Precise Controls and Joint Agreements: Collectively Addressing the “PRC Problem” in Chips
From overcapacity and price declines to the PRC’s industrial policies and unfair trade, this has formed a common “PRC problem” faced by international markets. Ho Ming-yen believes that responding to the PRC’s “hundred flowers blooming” industrial policy model should use international multilateral cooperation as the core strategic direction, proposing several specific policy recommendations:
First is precise export control strategy. Ho Ming-yen stated that in the short to medium term, since the PRC’s domestic manufacturing equipment and materials market share remains low, if tech democracies expand export restrictions on equipment and materials needed for the PRC’s mature-node processes (such as 14-65nm), this could substantially interfere with its capacity expansion. Additionally, if the U.S. unilaterally expands controls on EDA tools, it could limit cooperation opportunities between PRC chip design companies and Taiwan, South Korea, and other Western foundries in 3-28nm processes. However, for already-sanctioned companies like HiSilicon and Cambricon, the marginal effects of such export controls are relatively limited.
Second is multinational supply chain joint agreements. Ho Ming-yen believes that despite the U.S. investigating the PRC’s unfair trade practices in foundational chip markets, European IDMs continue expanding investments in the PRC and signing joint venture or supply agreements with PRC enterprises, creating policy goal gaps. For this, like-minded countries including the U.S., Europe, Taiwan, and South Korea should coordinate to establish multinational supply chain joint agreements, which could include: formulating joint tariffs and outbound investment restriction measures; establishing free trade mechanisms within democratic supply chain systems; coordinating capacity and advanced/specialty process R&D planning; ensuring strategic applications in military, telecommunications, and space are prioritized by trusted foundries; promoting process R&D for specific applications to help foundational chip suppliers improve product differentiation capabilities in logic and analog chip markets.
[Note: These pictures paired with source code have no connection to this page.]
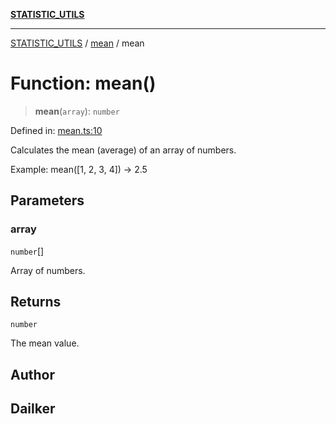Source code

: [**STATISTIC_UTILS**](../../README.md)

***

[STATISTIC_UTILS](../../README.md) / [mean](../README.md) / mean

# Function: mean()

> **mean**(`array`): `number`

Defined in: [mean.ts:10](https://github.com/dailker/everyutil/blob/2a1290e25c1270a5e1af64099b97f8d5fc086e59/src/statistic/mean.ts#L10)

Calculates the mean (average) of an array of numbers.

Example: mean([1, 2, 3, 4]) → 2.5

## Parameters

### array

`number`[]

Array of numbers.

## Returns

`number`

The mean value.

## Author

## Dailker
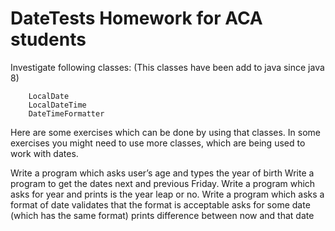 # DateTests Homework for ACA students

Investigate following classes: (This classes have been add to java since java 8)

		LocalDate
		LocalDateTime
		DateTimeFormatter

Here are some exercises which can be done by using that classes. In some exercises you might need to use more classes, which are being used to work with dates. 

Write a program which asks user’s age and types the year of birth
Write a program to get the dates next and previous Friday.
Write a program which asks for year and prints is the year leap or no.
Write a program which 
asks a format of date
validates that the format is acceptable
asks for some date (which has the same format)
prints difference between now and that date
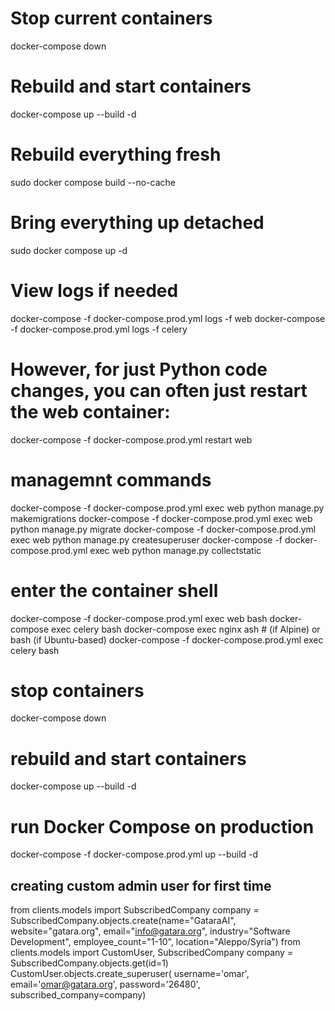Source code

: # Stop current containers
docker-compose down

# Rebuild and start containers
docker-compose up --build -d

# Rebuild everything fresh
sudo docker compose build --no-cache

# Bring everything up detached
sudo docker compose up -d

# View logs if needed
docker-compose -f docker-compose.prod.yml logs -f web
docker-compose -f docker-compose.prod.yml logs -f celery
# However, for just Python code changes, you can often just restart the web container:
docker-compose -f docker-compose.prod.yml  restart web

# managemnt commands
docker-compose -f docker-compose.prod.yml exec web python manage.py makemigrations
docker-compose -f docker-compose.prod.yml exec web python manage.py migrate
docker-compose -f docker-compose.prod.yml exec web python manage.py createsuperuser
docker-compose -f docker-compose.prod.yml exec web python manage.py collectstatic

# enter the container shell
docker-compose -f docker-compose.prod.yml exec web bash
docker-compose exec celery bash
docker-compose exec nginx ash  # (if Alpine) or bash (if Ubuntu-based)
docker-compose -f docker-compose.prod.yml exec celery bash


# stop containers
docker-compose down

# rebuild and start containers
docker-compose up --build -d

# run Docker Compose on production
docker-compose -f docker-compose.prod.yml up --build  -d


## creating custom admin user for first time 
from clients.models import SubscribedCompany
company = SubscribedCompany.objects.create(name="GataraAI", website="gatara.org", email="info@gatara.org", industry="Software Development", employee_count="1-10", location="Aleppo/Syria")
from clients.models import CustomUser, SubscribedCompany
company = SubscribedCompany.objects.get(id=1)
CustomUser.objects.create_superuser(    username='omar',    email='omar@gatara.org',    password='26480',    subscribed_company=company)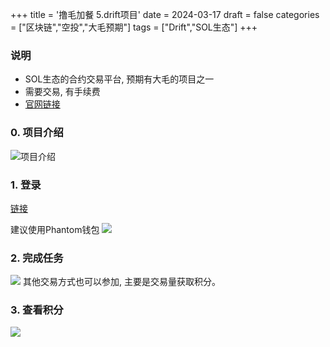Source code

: +++
title = '撸毛加餐 5.drift项目'
date = 2024-03-17
draft = false
categories = ["区块链","空投","大毛预期"]
tags = ["Drift","SOL生态"]
+++


### 说明
- SOL生态的合约交易平台, 预期有大毛的项目之一
- 需要交易, 有手续费
- [官网链接](https://app.drift.trade/ref/banlou)

### 0. 项目介绍
![项目介绍](/airdrop/drift-rootdata.png)

### 1. 登录
[链接](https://app.drift.trade/ref/banlou)

建议使用Phantom钱包
![](/airdrop/drift-1.png)

### 2. 完成任务
![](/airdrop/drift-2.png)
其他交易方式也可以参加, 主要是交易量获取积分。

### 3. 查看积分
![](/airdrop/drift-3.png)

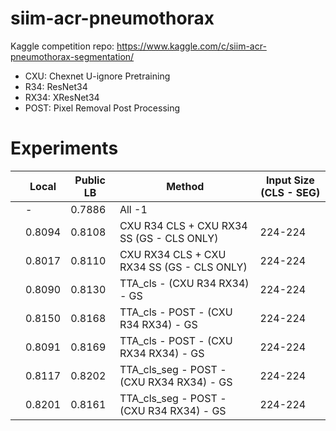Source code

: # siim-acr-pneumothorax
Kaggle competition repo: https://www.kaggle.com/c/siim-acr-pneumothorax-segmentation/

- CXU: Chexnet U-ignore Pretraining
- R34: ResNet34
- RX34: XResNet34
- POST: Pixel Removal Post Processing


# Experiments

|   | Local       | Public LB | Method   | Input Size (CLS - SEG) | 
|---|-------------|------------|-----------| -----------|
|   | - |   0.7886    | All -1 |
|   |   0.8094          |    0.8108        |  CXU R34 CLS + CXU RX34 SS (GS - CLS ONLY) | 224-224   |
|   |    0.8017         |   0.8110         | CXU RX34 CLS + CXU RX34 SS (GS - CLS ONLY) | 224-224        |
|   |    0.8090         |   0.8130         | TTA_cls - (CXU R34 RX34) - GS | 224-224 |
|   |    0.8150         |   0.8168         | TTA_cls - POST - (CXU R34 RX34) - GS | 224-224 |
|   |    0.8091         |   0.8169         | TTA_cls - POST - (CXU RX34 RX34) - GS | 224-224 |
|   |    0.8117         |   0.8202         | TTA_cls_seg - POST - (CXU RX34 RX34) - GS | 224-224 |
|   |    0.8201         |   0.8161         | TTA_cls_seg - POST - (CXU R34 RX34) - GS | 224-224 |
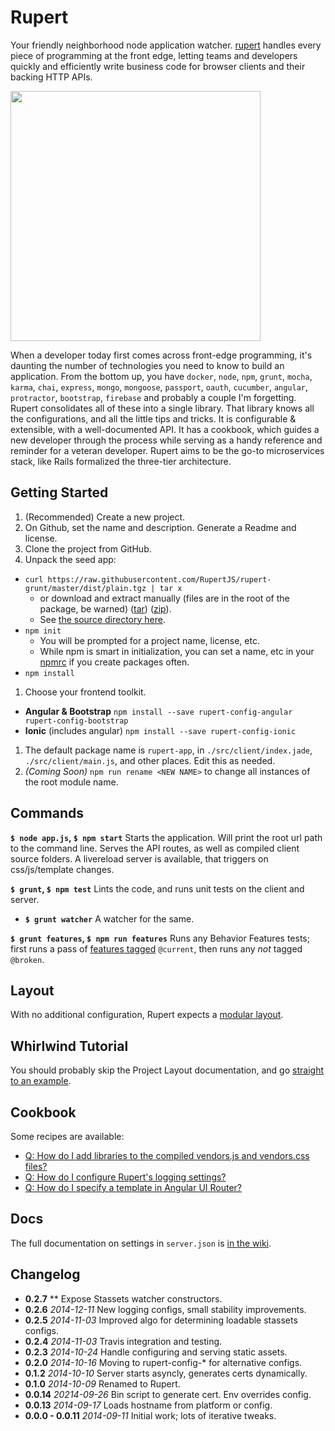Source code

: # Rupert


Your friendly neighborhood node application watcher. [rupert](#) handles every piece of programming at the front edge, letting teams and developers quickly and efficiently write business code for browser clients and their backing HTTP APIs.

<img src="https://cdn.rawgit.com/DavidSouther/rupert/master/src/assets/logos/Rupert.svg" type="image/svg+xml" width="400px" />

When a developer today first comes across front-edge programming, it's daunting the number of technologies you need to know to build an application. From the bottom up, you have `docker`, `node`, `npm`, `grunt`, `mocha`, `karma`, `chai`, `express`, `mongo`, `mongoose`, `passport`, `oauth`, `cucumber`, `angular`, `protractor`, `bootstrap`, `firebase` and probably a couple I'm forgetting.  Rupert consolidates all of these into a single library. That library knows all the configurations, and all the little tips and tricks. It is configurable & extensible, with a well-documented API. It has a cookbook, which guides a new developer through the process while serving as a handy reference and reminder for a veteran developer. Rupert aims to be the go-to microservices stack, like Rails formalized the three-tier architecture.

## Getting Started

1. (Recommended) Create a new project.
  1. On Github, set the name and description. Generate a Readme and license.
  1. Clone the project from GitHub.
1. Unpack the seed app:
  * `curl https://raw.githubusercontent.com/RupertJS/rupert-grunt/master/dist/plain.tgz | tar x`
    * or download and extract manually (files are in the root of the package, be warned) ([tar](https://raw.githubusercontent.com/RupertJS/rupert-grunt/master/dist/plain.tgz)) ([zip](https://raw.githubusercontent.com/RupertJS/rupert-grunt/master/dist/plain.zip)).
    * See [the source directory here][plain_folder].
  * `npm init`
    * You will be prompted for a project name, license, etc.
    * While npm is smart in initialization, you can set a name, etc in your [npmrc][npmrc] if you create packages often.
  * `npm install`
1. Choose your frontend toolkit.
  * **Angular & Bootstrap** `npm install --save rupert-config-angular rupert-config-bootstrap`
  * **Ionic** (includes angular) `npm install --save rupert-config-ionic`
  1. The default package name is `rupert-app`, in `./src/client/index.jade`, `./src/client/main.js`, and other places. Edit this as needed.
  1. *(Coming Soon)* `npm run rename <NEW NAME>` to change all instances of the root module name.

[plain_folder]: https://github.com/DavidSouther/rupert-grunt/tree/master/plain
[npmrc]: https://www.npmjs.org/doc/misc/npm-config.html#config-settings

## Commands

**`$ node app.js`, `$ npm start`** Starts the application. Will print the root url path to the command line. Serves the API routes, as well as compiled client source folders. A livereload server is available, that triggers on css/js/template changes.

**`$ grunt`, `$ npm test`** Lints the code, and runs unit tests on the client and server.

* **`$ grunt watcher`** A watcher for the same.

**`$ grunt features`, `$ npm run features`** Runs any Behavior Features tests; first runs a pass of [features tagged][tagging] `@current`, then runs any *not* tagged `@broken`.

[tagging]: https://github.com/cucumber/cucumber/wiki/Tags

## Layout

With no additional configuration, Rupert expects a [modular layout](https://github.com/RupertJS/rupert/wiki/Project-Layout).

## Whirlwind Tutorial

You should probably skip the Project Layout documentation, and go [straight to an example](https://github.com/RupertJS/rupert/wiki/Whirlwind-Tutorial).

## Cookbook

Some recipes are available:

* [Q: How do I add libraries to the compiled vendors.js and vendors.css files?](https://github.com/RupertJS/rupert/wiki/Cookbook:-Add-Vendor-Libraries)
* [Q: How do I configure Rupert's logging settings?](https://github.com/RupertJS/rupert/wiki/Cookbook:-Configure-Logging)
* [Q: How do I specify a template in Angular UI Router?](https://github.com/RupertJS/rupert/wiki/Cookbook:-Angular-UI-Router-Templates)

## Docs

The full documentation on settings in `server.json` is [in the wiki](https://github.com/RupertJS/rupert/wiki/Config-API).

## Changelog

* **0.2.7** ** Expose Stassets watcher constructors.
* **0.2.6** *2014-12-11* New logging configs, small stability improvements.
* **0.2.5** *2014-11-03* Improved algo for determining loadable stassets configs.
* **0.2.4** *2014-11-03* Travis integration and testing.
* **0.2.3** *2014-10-24* Handle configuring and serving static assets.
* **0.2.0** *2014-10-16* Moving to rupert-config-* for alternative configs.
* **0.1.2** *2014-10-10* Server starts asyncly, generates certs dynamically.
* **0.1.0** *2014-10-09* Renamed to Rupert.
* **0.0.14** *20214-09-26* Bin script to generate cert. Env overrides config.
* **0.0.13** *2014-09-17* Loads hostname from platform or config.
* **0.0.0 - 0.0.11** *2014-09-11* Initial work; lots of iterative tweaks.

[ng]: https://angularjs.org/
[stas]: https://github.com/DavidSouther/stassets
[moment]: http://momentjs.com/
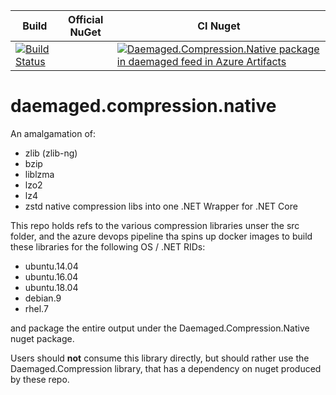 | Build | Official NuGet | CI Nuget
--------|----------------|---------
| [![Build Status](https://dev.azure.com/damageboy/daemaged.compression.native/_apis/build/status/damageboy.daemaged.compression.native?branchName=master)](https://dev.azure.com/damageboy/daemaged.compression.native/_build/latest?definitionId=1?branchName=master) | | [![Daemaged.Compression.Native package in daemaged feed in Azure Artifacts](https://feeds.dev.azure.com/damageboy/_apis/public/Packaging/Feeds/731945cc-f879-47a4-b66f-5a012b7244e0/Packages/ee3354ee-26ef-4eff-8bd2-eaafe2e07ceb/Badge)](https://dev.azure.com/damageboy/daemaged.compression.native/_packaging?_a=package&feed=731945cc-f879-47a4-b66f-5a012b7244e0&package=ee3354ee-26ef-4eff-8bd2-eaafe2e07ceb&preferRelease=true)

# daemaged.compression.native

An amalgamation of:
* zlib (zlib-ng)
* bzip
* liblzma
* lzo2
* lz4 
* zstd
native compression libs into one .NET Wrapper for .NET Core

This repo holds refs to the various compression libraries unser the src folder, and the azure devops pipeline tha
spins up docker images to build these libraries for the following OS / .NET RIDs:
* ubuntu.14.04
* ubuntu.16.04
* ubuntu.18.04
* debian.9
* rhel.7

and package the entire output under the Daemaged.Compression.Native nuget package.

Users should **not** consume this library directly, but should rather use the Daemaged.Compression library, that has a
dependency on nuget produced by these repo.
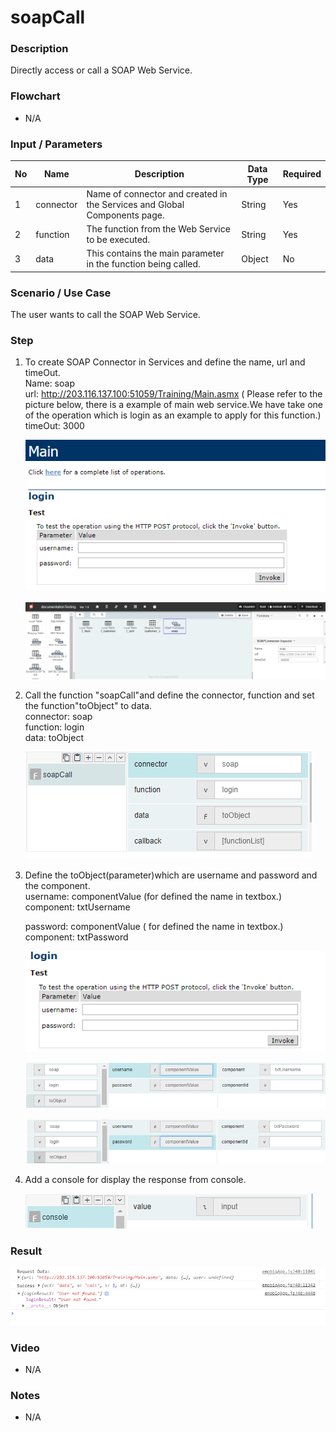 ﻿# soapCall  

### Description

Directly access or call a SOAP Web Service.

### Flowchart

- N/A 

### Input / Parameters

| No | Name | Description | Data Type | Required |
| ------ | ------ | ------ |------ | ------ |
| 1 | connector | Name of connector and created in the Services and Global Components page. | String | Yes  |
| 2 | function | The function from the Web Service to be executed. | String | Yes  |
| 3 | data | This contains the main parameter in the function being called. | Object | No |

### Scenario / Use Case

The user wants to call the SOAP Web Service.


### Step

1. To create SOAP Connector in Services and           define the name, url and timeOut.
   <br>Name: soap<br>
   url: http://203.116.137.100:51059/Training/Main.asmx ( Please refer to the picture below, there is a example of main web service.We have take one of the operation which is login as an example to apply for this function.)<br>
   timeOut: 3000
   
   ![](../../../../document/function/Dataset/soapCall/soapCall-step-1.png?raw=true)
   
   ![](../../../../document/function/Dataset/soapCall/soapCall-step-2.png?raw=true)
  
2. Call the function "soapCall"and define the         connector, function and set the                    function"toObject" to data.
   <br>connector: soap<br>
   function: login<br>
   data: toObject<br>
   
   ![](../../../../document/function/Dataset/soapCall/soapCall-step-3.png?raw=true)
   
3. Define the toObject(parameter)which are            username and password and the                      component.    
   username: componentValue (for defined the name in     textbox.)<br>
   component: txtUsername<br>
   
   password: componentValue ( for defined the name in textbox.)<br>
   component: txtPassword<br>
 
    ![](../../../../document/function/Dataset/soapCall/soapCall-step-4.png?raw=true)
    
    ![](../../../../document/function/Dataset/soapCall/soapCall-step-5.png?raw=true)
    
    ![](../../../../document/function/Dataset/soapCall/soapCall-step-6.png?raw=true)
   
4. Add a console for display the response from        console.<br>
 
    ![](../../../../document/function/Dataset/soapCall/soapCall-step-7.png?raw=true)
   
### Result

![](../../../../document/function/Dataset/soapCall/soapCall-result-1.png?raw=true)  
  
### Video

- N/A

<!--[![Video](http://i.imgur.com/Ot5DWAW.png)](https://youtu.be/StTqXEQ2l-Y?t=35s)-->

### Notes

- N/A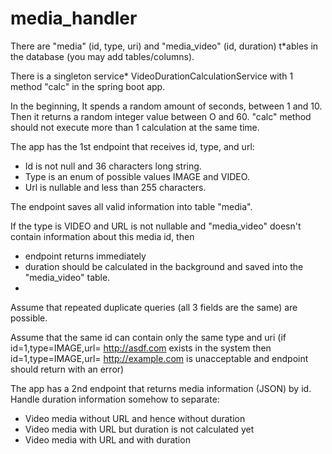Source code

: # media_handler

There are "media" (id, type, uri) and "media_video" (id, duration) t*ables in the database (you may add tables/columns).

There is a singleton service* VideoDurationCalculationService with 1 method "calc" in the spring boot app. 

In the beginning, It spends a random amount of seconds, between 1 and 10. Then it returns a random integer value between 
O and 60. "calc" method should not execute more than 1 calculation at the same time.

The app has the 1st endpoint that receives id, type, and url:
- Id is not null and 36 characters long string.
- Type is an enum of possible values IMAGE and VIDEO.
- Url is nullable and less than 255 characters.

The endpoint saves all valid information into table "media".

If the type is VIDEO and URL is not nullable and "media_video" doesn't contain information about this media id, then
- endpoint returns immediately
- duration should be calculated in the background and saved into the "media_video" table.
- 
Assume that repeated duplicate queries (all 3 fields are the same) are possible.

Assume that the same id can contain only the same type and uri
(if id=1,type=IMAGE,url= http://asdf.com exists in the system then
id=1,type=IMAGE,url= http://example.com is unacceptable and endpoint should return with an error)

The app has a 2nd endpoint that returns media information (JSON) by id. Handle duration information somehow to separate:
- Video media without URL and hence without duration
- Video media with URL but duration is not calculated yet
- Video media with URL and with duration
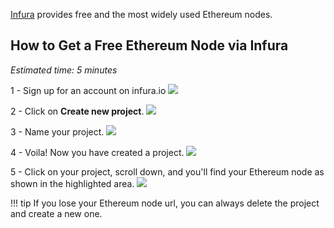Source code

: [Infura](https://infura.io/) provides free and the most widely used Ethereum nodes.

## How to Get a Free Ethereum Node via Infura

*Estimated time: 5 minutes*

1 - Sign up for an account on infura.io
![](/assets/img/infura1.png)

2 - Click on **Create new project**.
![](/assets/img/infura2.png)

3 - Name your project.
![](/assets/img/infura3.png)

4 - Voila! Now you have created a project.
![](/assets/img/infura4.png)

5 - Click on your project, scroll down, and you'll find your Ethereum node as shown in the highlighted area.
![](/assets/img/infura5.png)

!!! tip
    If you lose your Ethereum node url, you can always delete the project and create a new one.
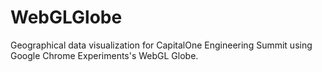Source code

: # WebGLGlobe
Geographical data visualization for CapitalOne Engineering Summit using Google Chrome Experiments's WebGL Globe.
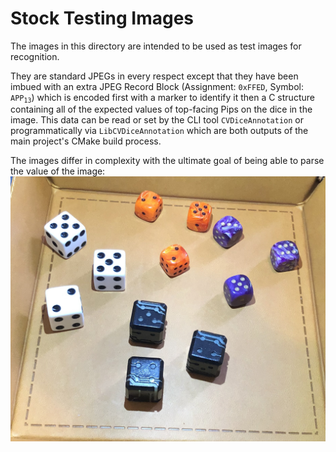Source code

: # Stock Testing Images

The images in this directory are intended to be used as test images for recognition.

They are standard JPEGs in every respect except that they have been imbued with an extra JPEG Record Block (Assignment: `0xFFED`, Symbol: <code>APP<sub>13</sub></code>) which is encoded first with a marker to identify it then a C structure containing all of the expected values of top-facing Pips on the dice in the image. This data can be read or set by the CLI tool `CVDiceAnnotation` or programmatically via `LibCVDiceAnnotation` which are both outputs of the main project's CMake build process.

The images differ in complexity with the ultimate goal of being able to parse the value of the image: <br/>![12 Dice, 3 in each of the colors: Standard White/Black, Swirling Orange, Swirling Purple and Block Glow-in-the-dark Techno](./IMG_5895-Crop.jpg "12 Dice, 3 in each of the colors: Standard White/Black, Swirling Orange, Swirling Purple and Block Glow-in-the-dark Techno")
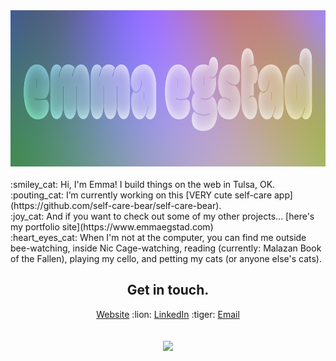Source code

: <div align="center">
<img src="/social-header.png" height="250" />
</div>

<br>
:smiley_cat: Hi, I'm Emma! I build things on the web in Tulsa, OK.
<br>
:pouting_cat: I’m currently working on this [VERY cute self-care app](https://github.com/self-care-bear/self-care-bear).
<br>
:joy_cat: And if you want to check out some of my other projects... [here's my portfolio site](https://www.emmaegstad.com)
<br>
:heart_eyes_cat: When I'm not at the computer, you can find me outside bee-watching, inside Nic Cage-watching, reading (currently: Malazan Book of the Fallen), playing my cello, and petting my cats (or anyone else's cats).

## <div align='center'>Get in touch.</div>
<div align='center'><a href='https://www.emmaegstad.com'>Website</a>  :lion: <a href='https://www.linkedin.com/in/emmaegstad/'>LinkedIn</a> :tiger: <a href='mailto:emma@egstad.com'>Email</a>
</div>

<br>
<br>

<div align="center">
<img src="https://media.giphy.com/media/AABKwZleKzxNjM8a11/giphy.gif" height="250" />
</div>

  

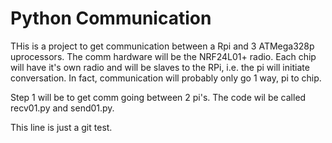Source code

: # Python Communication

THis is a project to get communication between a Rpi and 3 ATMega328p uprocessors.
The comm hardware will be the NRF24L01+ radio. Each chip will have it's own radio
and will be slaves to the RPi, i.e. the pi will initiate conversation. In fact,
communication will probably only go 1 way, pi to chip. 

Step 1 will be to get comm going between 2 pi's. The code wil be called recv01.py and 
send01.py.

This line is just a git test.

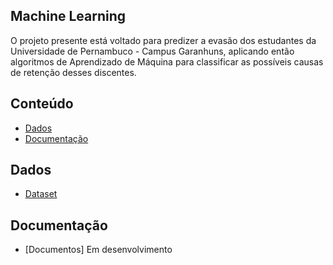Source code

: ## Machine Learning
O projeto presente está voltado para predizer a evasão dos estudantes da Universidade de Pernambuco - Campus Garanhuns, aplicando então algoritmos de Aprendizado de Máquina para classificar as possíveis causas de retenção desses discentes.

## Conteúdo
<!-- toc -->
  * [Dados](#grupos)
  * [Documentação](#documentação)
<!-- toc stop -->

## Dados
 - [Dataset](https://github.com/niscas123/Machine_Learning/tree/master/datasets)
 
## Documentação
 - [Documentos] Em desenvolvimento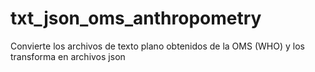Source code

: # txt_json_oms_anthropometry
Convierte los archivos de texto plano obtenidos de la OMS (WHO) y los transforma en archivos json
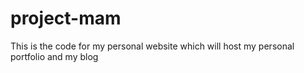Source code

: # project-mam
This is the code for my personal website which will host my personal portfolio and my blog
The U.S. government is currently conducting Section 232 investigations into semiconductor imports, which may result in U.S. tariffs on semiconductor-related products from Taiwan. In response, Dr. Chang pointed out that according to analysis and recommendations in the “Let a Hundred Flowers Blossom” report, before considering tariff measures, the U.S. government should prioritize thinking about how to deepen U.S.-Taiwan semiconductor industry cooperation, which is the fundamental solution for effectively addressing the “PRC problem.”